[Opening Given records section]
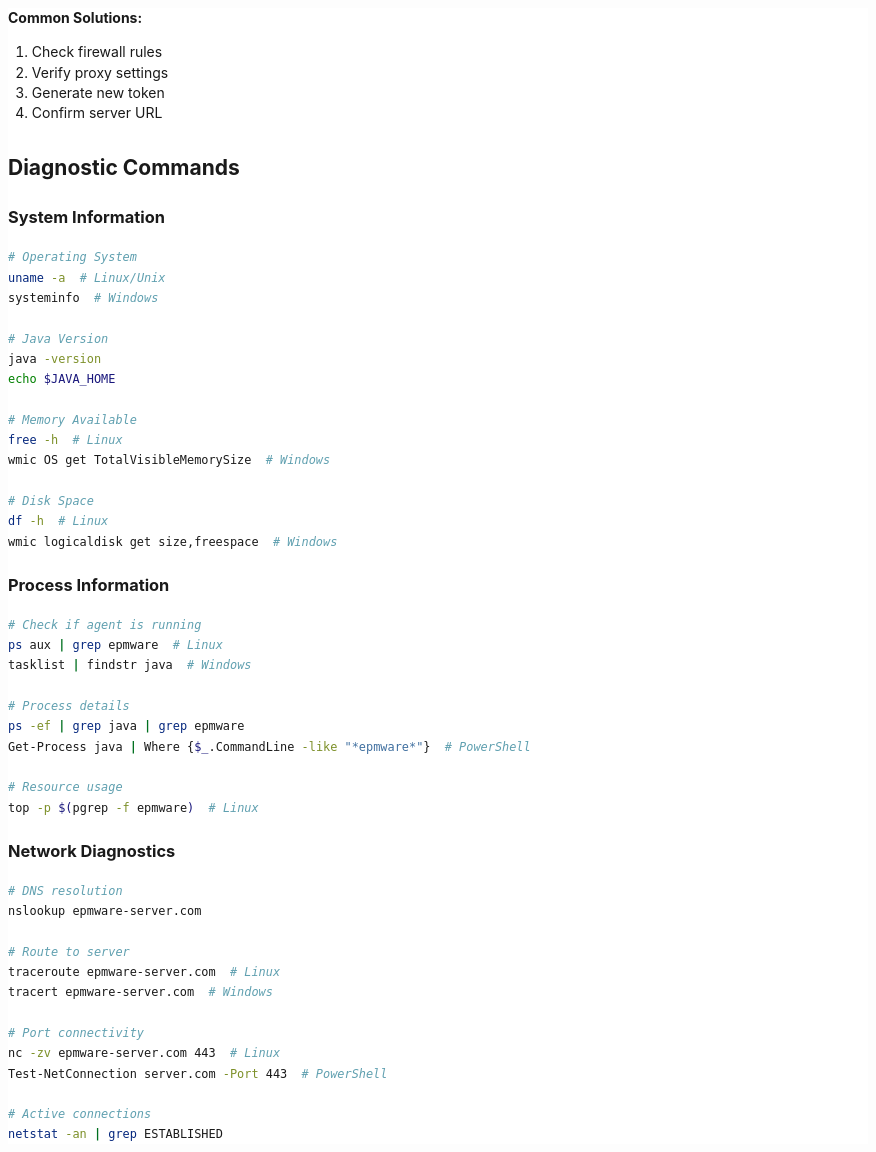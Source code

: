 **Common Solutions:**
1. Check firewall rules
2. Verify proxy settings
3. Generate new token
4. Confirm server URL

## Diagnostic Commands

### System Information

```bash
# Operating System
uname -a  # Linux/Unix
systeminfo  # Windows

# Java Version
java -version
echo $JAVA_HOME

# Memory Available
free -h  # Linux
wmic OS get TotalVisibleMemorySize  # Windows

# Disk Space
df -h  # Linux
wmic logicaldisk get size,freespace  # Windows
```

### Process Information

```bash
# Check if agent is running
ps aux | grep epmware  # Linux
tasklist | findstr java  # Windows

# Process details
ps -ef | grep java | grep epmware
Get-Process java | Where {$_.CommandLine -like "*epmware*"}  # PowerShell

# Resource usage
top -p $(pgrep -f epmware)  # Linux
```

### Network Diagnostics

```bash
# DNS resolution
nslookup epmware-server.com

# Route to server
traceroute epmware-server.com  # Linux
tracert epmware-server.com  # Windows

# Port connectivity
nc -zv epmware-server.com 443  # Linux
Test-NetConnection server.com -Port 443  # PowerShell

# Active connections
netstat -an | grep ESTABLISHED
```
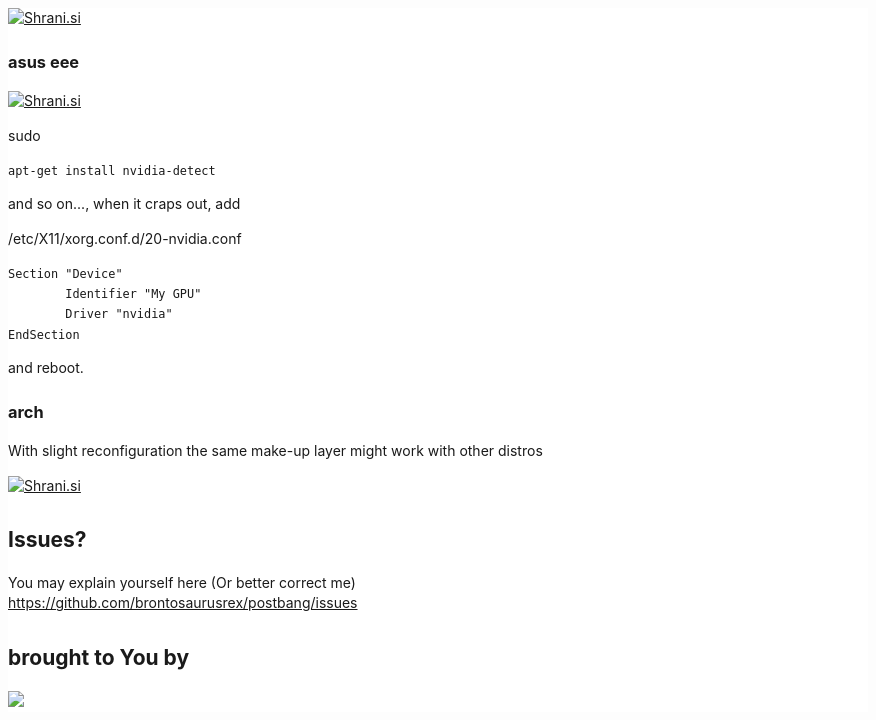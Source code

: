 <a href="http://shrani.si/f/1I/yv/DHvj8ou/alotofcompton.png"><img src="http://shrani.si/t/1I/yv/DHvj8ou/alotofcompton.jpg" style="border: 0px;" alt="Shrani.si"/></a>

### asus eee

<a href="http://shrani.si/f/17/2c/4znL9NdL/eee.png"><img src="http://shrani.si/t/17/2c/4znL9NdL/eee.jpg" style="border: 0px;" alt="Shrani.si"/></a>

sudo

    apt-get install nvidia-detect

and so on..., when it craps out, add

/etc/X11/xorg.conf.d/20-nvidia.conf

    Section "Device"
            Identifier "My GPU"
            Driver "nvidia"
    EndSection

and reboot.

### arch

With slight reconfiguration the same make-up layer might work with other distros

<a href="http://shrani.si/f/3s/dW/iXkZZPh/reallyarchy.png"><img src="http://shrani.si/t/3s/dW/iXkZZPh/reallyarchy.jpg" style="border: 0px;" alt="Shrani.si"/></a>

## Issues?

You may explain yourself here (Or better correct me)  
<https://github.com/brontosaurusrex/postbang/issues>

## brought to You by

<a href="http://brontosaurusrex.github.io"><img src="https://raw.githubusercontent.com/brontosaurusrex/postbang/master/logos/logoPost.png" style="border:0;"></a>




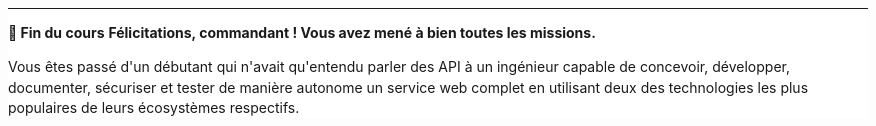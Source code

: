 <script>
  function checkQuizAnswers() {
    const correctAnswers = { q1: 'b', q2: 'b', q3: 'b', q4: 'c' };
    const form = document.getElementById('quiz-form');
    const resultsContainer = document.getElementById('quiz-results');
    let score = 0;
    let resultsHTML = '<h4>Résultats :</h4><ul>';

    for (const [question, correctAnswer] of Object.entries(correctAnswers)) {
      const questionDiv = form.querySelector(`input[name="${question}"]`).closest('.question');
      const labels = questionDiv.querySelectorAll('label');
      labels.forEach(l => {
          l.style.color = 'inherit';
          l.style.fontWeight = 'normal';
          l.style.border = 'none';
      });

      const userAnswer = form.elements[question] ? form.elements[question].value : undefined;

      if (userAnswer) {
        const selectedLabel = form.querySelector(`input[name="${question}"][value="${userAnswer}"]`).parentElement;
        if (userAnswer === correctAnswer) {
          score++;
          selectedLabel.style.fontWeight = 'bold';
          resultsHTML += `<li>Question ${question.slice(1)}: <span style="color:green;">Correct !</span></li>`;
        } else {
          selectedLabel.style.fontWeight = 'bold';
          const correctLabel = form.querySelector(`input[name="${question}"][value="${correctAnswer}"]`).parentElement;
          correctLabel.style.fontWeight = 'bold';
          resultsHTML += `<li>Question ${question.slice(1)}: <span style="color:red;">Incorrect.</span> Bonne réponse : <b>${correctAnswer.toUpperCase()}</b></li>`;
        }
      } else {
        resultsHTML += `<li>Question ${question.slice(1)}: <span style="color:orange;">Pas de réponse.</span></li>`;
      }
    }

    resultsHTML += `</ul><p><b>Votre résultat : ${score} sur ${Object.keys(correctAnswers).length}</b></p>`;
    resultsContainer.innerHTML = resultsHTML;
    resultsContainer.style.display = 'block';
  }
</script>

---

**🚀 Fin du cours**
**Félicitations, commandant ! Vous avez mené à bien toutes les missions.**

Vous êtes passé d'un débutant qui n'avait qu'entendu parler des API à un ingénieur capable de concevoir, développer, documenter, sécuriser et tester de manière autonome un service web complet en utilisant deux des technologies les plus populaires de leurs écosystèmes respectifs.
[Closing Given records section]
[Opening Given records section]
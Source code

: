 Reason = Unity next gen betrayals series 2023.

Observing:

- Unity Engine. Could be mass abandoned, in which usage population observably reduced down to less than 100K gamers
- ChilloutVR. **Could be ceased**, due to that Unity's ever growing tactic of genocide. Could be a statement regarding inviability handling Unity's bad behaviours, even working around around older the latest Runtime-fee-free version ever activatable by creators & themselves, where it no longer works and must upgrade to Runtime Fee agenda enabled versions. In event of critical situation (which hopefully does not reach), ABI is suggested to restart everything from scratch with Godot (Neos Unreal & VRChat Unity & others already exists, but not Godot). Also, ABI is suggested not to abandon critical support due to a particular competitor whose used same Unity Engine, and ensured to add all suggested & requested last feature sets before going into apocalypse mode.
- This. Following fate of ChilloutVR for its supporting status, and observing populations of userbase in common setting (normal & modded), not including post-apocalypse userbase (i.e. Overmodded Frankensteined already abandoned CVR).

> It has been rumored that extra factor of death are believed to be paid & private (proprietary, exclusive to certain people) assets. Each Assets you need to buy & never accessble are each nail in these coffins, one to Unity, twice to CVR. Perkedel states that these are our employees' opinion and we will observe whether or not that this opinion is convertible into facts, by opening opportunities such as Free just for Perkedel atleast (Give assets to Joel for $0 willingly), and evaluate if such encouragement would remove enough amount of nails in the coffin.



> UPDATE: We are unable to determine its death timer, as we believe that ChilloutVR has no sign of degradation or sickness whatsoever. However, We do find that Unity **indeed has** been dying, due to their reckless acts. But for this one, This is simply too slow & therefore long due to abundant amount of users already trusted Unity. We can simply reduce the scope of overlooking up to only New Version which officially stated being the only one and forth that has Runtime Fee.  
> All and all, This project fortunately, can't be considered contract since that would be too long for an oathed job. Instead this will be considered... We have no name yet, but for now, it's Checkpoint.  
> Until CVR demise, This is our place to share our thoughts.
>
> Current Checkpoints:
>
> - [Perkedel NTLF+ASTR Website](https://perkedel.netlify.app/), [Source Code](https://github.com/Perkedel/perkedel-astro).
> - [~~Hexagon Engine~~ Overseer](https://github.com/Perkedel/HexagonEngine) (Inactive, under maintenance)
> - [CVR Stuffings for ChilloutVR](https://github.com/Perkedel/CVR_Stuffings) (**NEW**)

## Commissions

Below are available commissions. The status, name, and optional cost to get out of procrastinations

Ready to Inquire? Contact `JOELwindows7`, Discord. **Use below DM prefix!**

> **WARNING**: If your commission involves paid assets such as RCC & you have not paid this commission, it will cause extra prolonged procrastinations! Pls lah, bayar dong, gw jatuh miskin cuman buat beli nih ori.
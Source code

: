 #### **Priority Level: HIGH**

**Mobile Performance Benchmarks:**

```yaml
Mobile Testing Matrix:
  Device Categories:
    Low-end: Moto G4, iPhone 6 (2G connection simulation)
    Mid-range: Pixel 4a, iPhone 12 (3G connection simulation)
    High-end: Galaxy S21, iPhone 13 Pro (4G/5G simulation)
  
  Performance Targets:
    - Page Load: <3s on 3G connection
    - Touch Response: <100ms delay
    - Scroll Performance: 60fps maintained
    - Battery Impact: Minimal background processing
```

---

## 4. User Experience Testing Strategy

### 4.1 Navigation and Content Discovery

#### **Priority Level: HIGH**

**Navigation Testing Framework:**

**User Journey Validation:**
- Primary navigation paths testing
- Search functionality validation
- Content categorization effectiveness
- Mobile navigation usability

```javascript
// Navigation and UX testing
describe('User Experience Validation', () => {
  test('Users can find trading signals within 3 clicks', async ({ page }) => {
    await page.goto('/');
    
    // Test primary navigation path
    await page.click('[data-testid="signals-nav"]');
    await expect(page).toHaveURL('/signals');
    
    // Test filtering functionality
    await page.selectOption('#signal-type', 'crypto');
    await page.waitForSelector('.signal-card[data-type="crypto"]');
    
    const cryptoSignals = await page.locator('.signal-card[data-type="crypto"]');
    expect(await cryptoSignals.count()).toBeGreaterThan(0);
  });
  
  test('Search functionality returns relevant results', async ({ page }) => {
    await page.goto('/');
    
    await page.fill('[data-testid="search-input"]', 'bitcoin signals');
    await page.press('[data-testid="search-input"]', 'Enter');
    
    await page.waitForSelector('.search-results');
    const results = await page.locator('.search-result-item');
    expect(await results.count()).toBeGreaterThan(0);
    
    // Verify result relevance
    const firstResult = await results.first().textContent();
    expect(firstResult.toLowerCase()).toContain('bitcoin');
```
[Closing Given records section]
Look through the entries above and quote exactly the lines from the line with "resultsContainer = document.getElementById('quiz-results');" to the line with "toutes les missions.**", counting both of those lines.

    const resultsContainer = document.getElementById('quiz-results');
    let score = 0;
    let resultsHTML = '<h4>Résultats :</h4><ul>';

    for (const [question, correctAnswer] of Object.entries(correctAnswers)) {
      const questionDiv = form.querySelector(`input[name="${question}"]`).closest('.question');
      const labels = questionDiv.querySelectorAll('label');
      labels.forEach(l => {
          l.style.color = 'inherit';
          l.style.fontWeight = 'normal';
          l.style.border = 'none';
      });

      const userAnswer = form.elements[question] ? form.elements[question].value : undefined;

      if (userAnswer) {
        const selectedLabel = form.querySelector(`input[name="${question}"][value="${userAnswer}"]`).parentElement;
        if (userAnswer === correctAnswer) {
          score++;
          selectedLabel.style.fontWeight = 'bold';
          resultsHTML += `<li>Question ${question.slice(1)}: <span style="color:green;">Correct !</span></li>`;
        } else {
          selectedLabel.style.fontWeight = 'bold';
          const correctLabel = form.querySelector(`input[name="${question}"][value="${correctAnswer}"]`).parentElement;
          correctLabel.style.fontWeight = 'bold';
          resultsHTML += `<li>Question ${question.slice(1)}: <span style="color:red;">Incorrect.</span> Bonne réponse : <b>${correctAnswer.toUpperCase()}</b></li>`;
        }
      } else {
        resultsHTML += `<li>Question ${question.slice(1)}: <span style="color:orange;">Pas de réponse.</span></li>`;
      }
    }

    resultsHTML += `</ul><p><b>Votre résultat : ${score} sur ${Object.keys(correctAnswers).length}</b></p>`;
    resultsContainer.innerHTML = resultsHTML;
    resultsContainer.style.display = 'block';
  }
</script>

---

**🚀 Fin du cours**
**Félicitations, commandant ! Vous avez mené à bien toutes les missions.**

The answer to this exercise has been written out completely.